Can you try changing these values and see how they impact the performance?
No impact for me.
u can make vad run on gpu
Could you benchmark VAD. CPU vs GPU?
u have any benchmark code & data ?
No.
I get faster speed with higher value, is lower faster for you?
After seeing your results, I tested it too, and it took longer for lower values of window_size_samples
.
512: 23.8 seconds - 296 speech chunks
1024: 12.7 seconds - 288 speech chunks
1536: 10.9 seconds - 298 speech chunks
Not sure about precision too. 1024 included insignificantly more of non-voice areas vs 1536, but 1536 excluded one voice line in music/song area.
I'm not sure about the precision, I'll check it later.
Did tests on various samples to see "1536" effects on transcriptions.
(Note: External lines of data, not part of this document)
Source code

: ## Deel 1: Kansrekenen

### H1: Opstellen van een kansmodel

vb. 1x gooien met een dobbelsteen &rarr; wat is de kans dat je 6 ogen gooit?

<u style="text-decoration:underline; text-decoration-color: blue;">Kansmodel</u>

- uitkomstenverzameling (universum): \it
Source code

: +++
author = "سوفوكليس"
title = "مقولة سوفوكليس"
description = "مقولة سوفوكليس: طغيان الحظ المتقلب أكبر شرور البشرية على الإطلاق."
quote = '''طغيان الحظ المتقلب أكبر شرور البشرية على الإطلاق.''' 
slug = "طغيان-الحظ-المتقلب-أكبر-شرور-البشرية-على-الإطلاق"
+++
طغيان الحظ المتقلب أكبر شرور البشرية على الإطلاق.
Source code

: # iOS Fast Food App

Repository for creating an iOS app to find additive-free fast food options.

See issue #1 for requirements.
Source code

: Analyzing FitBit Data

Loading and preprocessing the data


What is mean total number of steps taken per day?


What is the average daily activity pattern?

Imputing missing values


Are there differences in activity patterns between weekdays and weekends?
I see less fallbacks, much better timestamps in some cases, very positive effects on Demucs'ed files.
I made it default in r139.2.
Did tests on various samples to see "1536" effects on transcriptions. I see less fallbacks, much better timestamps in some cases, very positive effects on Demucs'ed files.
I made it default in r139.2.
does your application use demucs now ?
how to use demucs to preprocess audio ?
does your application use demucs now ?
No. And I won't include it as it's using PyTorch, that's gigabytes of additional files... EDIT: Or maybe I could if pyinstaller can do hybrid onefile/onedir compiles, then I could make optional separate download for torch...
how to use demucs to preprocess audio ?
Read and ask there: https://github.com/facebookresearch/demucs
does your application use demucs now ?
No. And I won't include it as it's using PyTorch, that's gigabytes of additional files... EDIT: Or maybe I could if pyinstaller can do hybrid onefile/onedir compiles, then I could make optional separate download for torch...
how to use demucs to preprocess audio ?
Read and ask there: https://github.com/facebookresearch/demucs
I just checked demucs, it can run on cpu , you can make it default run on cpu
Still, cpu only torch would increase current 70Mb .exe ~6 times... And when Demucs has positive effects on accuracy it can have negative effects too, like missing punctuations and wrong separation of sentences on demucs'ed files.
Currently I'm not interested in bundling it in.
A couple of personal experience related comments here:
intra_op_num_threads
effect on CPU inference is limited. I get slightly better runtime with 4
threads compared to 1
but > 4
is basically useless in my case/CPU. It's not even 2x speed-up when you have 4
threads set.window_size_samples
is the easiest way of improving the speed as it has less windows to process & forward-pass through the model.I think it's not very useful to measure the % of time used by the VAD. You should instead compare the total execution time with and without VAD.
The VAD can remove non-speech sections which would trigger the slow temperature fallback in Whisper. In this case, the total execution time is reduced even though the VAD took X% of this time.
Hi all,
We also see a degradation in performance when using the vad_filter=True
flag. Same as others we also tried to play with the number of threads used without improvement. Is there any progress with enabling GPU support for the VAD model? Maybe you can add a different VAD model which is equally robust, but more lightweight than the current?
Thanks @guillaumekln!
Maybe you can add a different VAD model which is equally robust, but more lightweight than the current?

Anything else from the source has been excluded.